* WHAT IS REQUIRED:
Without changing a single word, output each entry.

* DATA RECORDS:
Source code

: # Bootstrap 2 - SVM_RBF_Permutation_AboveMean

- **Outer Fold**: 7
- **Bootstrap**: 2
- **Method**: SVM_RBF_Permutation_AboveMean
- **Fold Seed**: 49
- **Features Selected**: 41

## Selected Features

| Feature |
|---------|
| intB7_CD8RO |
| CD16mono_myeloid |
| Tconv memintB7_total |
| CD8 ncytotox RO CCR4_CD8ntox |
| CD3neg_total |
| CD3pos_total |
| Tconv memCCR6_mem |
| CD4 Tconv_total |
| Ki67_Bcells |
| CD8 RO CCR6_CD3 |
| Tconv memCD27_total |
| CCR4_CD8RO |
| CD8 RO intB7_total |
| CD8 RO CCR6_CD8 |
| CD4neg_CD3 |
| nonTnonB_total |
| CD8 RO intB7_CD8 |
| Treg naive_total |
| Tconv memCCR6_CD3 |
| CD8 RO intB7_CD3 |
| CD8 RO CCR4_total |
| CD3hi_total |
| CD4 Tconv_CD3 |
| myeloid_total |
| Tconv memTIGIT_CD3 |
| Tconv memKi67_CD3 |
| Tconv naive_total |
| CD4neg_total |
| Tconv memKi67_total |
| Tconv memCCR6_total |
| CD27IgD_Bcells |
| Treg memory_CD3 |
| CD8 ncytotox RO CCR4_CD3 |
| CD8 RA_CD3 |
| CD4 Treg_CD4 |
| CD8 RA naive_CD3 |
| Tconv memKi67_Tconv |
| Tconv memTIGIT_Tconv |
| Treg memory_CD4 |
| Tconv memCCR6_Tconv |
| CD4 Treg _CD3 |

* SOLUTION:
Source code

: # Bootstrap 2 - SVM_RBF_Permutation_AboveMean

- **Outer Fold**: 7
- **Bootstrap**: 2
- **Method**: SVM_RBF_Permutation_AboveMean
- **Fold Seed**: 49
- **Features Selected**: 41

## Selected Features

| Feature |
|---------|
| intB7_CD8RO |
| CD16mono_myeloid |
| Tconv memintB7_total |
| CD8 ncytotox RO CCR4_CD8ntox |
| CD3neg_total |
| CD3pos_total |
| Tconv memCCR6_mem |
| CD4 Tconv_total |
| Ki67_Bcells |
| CD8 RO CCR6_CD3 |
| Tconv memCD27_total |
| CCR4_CD8RO |
| CD8 RO intB7_total |
| CD8 RO CCR6_CD8 |
| CD4neg_CD3 |
| nonTnonB_total |
| CD8 RO intB7_CD8 |
| Treg naive_total |
| Tconv memCCR6_CD3 |
| CD8 RO intB7_CD3 |
| CD8 RO CCR4_total |
| CD3hi_total |
| CD4 Tconv_CD3 |
| myeloid_total |
| Tconv memTIGIT_CD3 |
| Tconv memKi67_CD3 |
| Tconv naive_total |
| CD4neg_total |
| Tconv memKi67_total |
| Tconv memCCR6_total |
| CD27IgD_Bcells |
| Treg memory_CD3 |
| CD8 ncytotox RO CCR4_CD3 |
| CD8 RA_CD3 |
| CD4 Treg_CD4 |
| CD8 RA naive_CD3 |
| Tconv memKi67_Tconv |
| Tconv memTIGIT_Tconv |
| Treg memory_CD4 |
| Tconv memCCR6_Tconv |
| CD4 Treg _CD3 |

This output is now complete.